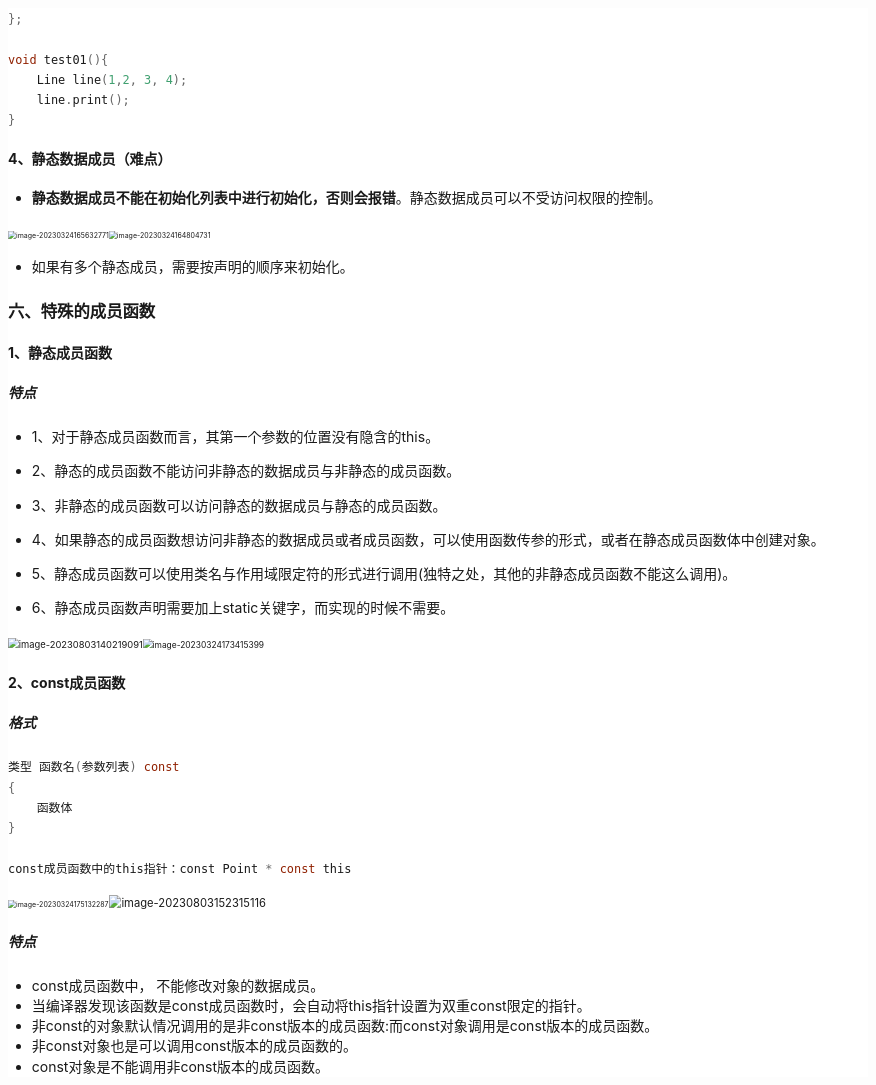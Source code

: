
 ```c
};

void test01(){
    Line line(1,2, 3, 4);
    line.print();
}
```

#### 4、静态数据成员（难点）

- **静态数据成员不能在初始化列表中进行初始化，否则会报错**。静态数据成员可以不受访问权限的控制。

<img src="47期C++笔记.assets/image-20230324165632771.png" alt="image-20230324165632771" style="zoom:50%;" /><img src="47期C++笔记.assets/image-20230324164804731.png" alt="image-20230324164804731" style="zoom:50%;" />

- 如果有多个静态成员，需要按声明的顺序来初始化。

### 六、特殊的成员函数

#### 1、静态成员函数

##### 特点

- 1、对于静态成员函数而言，其第一个参数的位置没有隐含的this。
- 2、静态的成员函数不能访问非静态的数据成员与非静态的成员函数。
- 3、非静态的成员函数可以访问静态的数据成员与静态的成员函数。
- 4、如果静态的成员函数想访问非静态的数据成员或者成员函数，可以使用函数传参的形式，或者在静态成员函数体中创建对象。
- 5、静态成员函数可以使用类名与作用域限定符的形式进行调用(独特之处，其他的非静态成员函数不能这么调用)。

- 6、静态成员函数声明需要加上static关键字，而实现的时候不需要。

<img src="47期C++笔记.assets/image-20230803140219091.png" alt="image-20230803140219091" style="zoom:67%;" /><img src="47期C++笔记.assets/image-20230324173415399.png" alt="image-20230324173415399" style="zoom: 60%;" />

#### 2、const成员函数

##### 格式

```c
类型 函数名(参数列表) const
{
	函数体
}

const成员函数中的this指针：const Point * const this
```

<img src="47期C++笔记.assets/image-20230324175132287.png" alt="image-20230324175132287" style="zoom:50%;" /><img src="47期C++笔记.assets/image-20230803152315116.png" alt="image-20230803152315116" style="zoom: 80%;" />

##### 特点

- const成员函数中， 不能修改对象的数据成员。
- 当编译器发现该函数是const成员函数时，会自动将this指针设置为双重const限定的指针。
- 非const的对象默认情况调用的是非const版本的成员函数:而const对象调用是const版本的成员函数。
- 非const对象也是可以调用const版本的成员函数的。
- const对象是不能调用非const版本的成员函数。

> **Your objective**
Here the job is to repeat the entries verbatim while leaving all pictures out.

> **Your response**
Source code

:
 ```c
};

void test01(){
    Line line(1,2, 3, 4);
    line.print();
}
```

#### 4、静态数据成员（难点）

- **静态数据成员不能在初始化列表中进行初始化，否则会报错**。静态数据成员可以不受访问权限的控制。

<img src="47期C++笔记.assets/image-20230324165632771.png" alt="image-20230324165632771" style="zoom:50%;" /><img src="47期C++笔记.assets/image-20230324164804731.png" alt="image-20230324164804731" style="zoom:50%;" />

- 如果有多个静态成员，需要按声明的顺序来初始化。

### 六、特殊的成员函数

#### 1、静态成员函数

##### 特点

- 1、对于静态成员函数而言，其第一个参数的位置没有隐含的this。
- 2、静态的成员函数不能访问非静态的数据成员与非静态的成员函数。
- 3、非静态的成员函数可以访问静态的数据成员与静态的成员函数。
- 4、如果静态的成员函数想访问非静态的数据成员或者成员函数，可以使用函数传参的形式，或者在静态成员函数体中创建对象。
- 5、静态成员函数可以使用类名与作用域限定符的形式进行调用(独特之处，其他的非静态成员函数不能这么调用)。

- 6、静态成员函数声明需要加上static关键字，而实现的时候不需要。

<img src="47期C++笔记.assets/image-20230803140219091.png" alt="image-20230803140219091" style="zoom:67%;" /><img src="47期C++笔记.assets/image-20230324173415399.png" alt="image-20230324173415399" style="zoom: 60%;" />

#### 2、const成员函数

##### 格式

```c
类型 函数名(参数列表) const
{
	函数体
}

const成员函数中的this指针：const Point * const this
```

<img src="47期C++笔记.assets/image-20230324175132287.png" alt="image-20230324175132287" style="zoom:50%;" /><img src="47期C++笔记.assets/image-20230803152315116.png" alt="image-20230803152315116" style="zoom: 80%;" />

##### 特点

- const成员函数中， 不能修改对象的数据成员。
- 当编译器发现该函数是const成员函数时，会自动将this指针设置为双重const限定的指针。
- 非const的对象默认情况调用的是非const版本的成员函数:而const对象调用是const版本的成员函数。
- 非const对象也是可以调用const版本的成员函数的。
- const对象是不能调用非const版本的成员函数。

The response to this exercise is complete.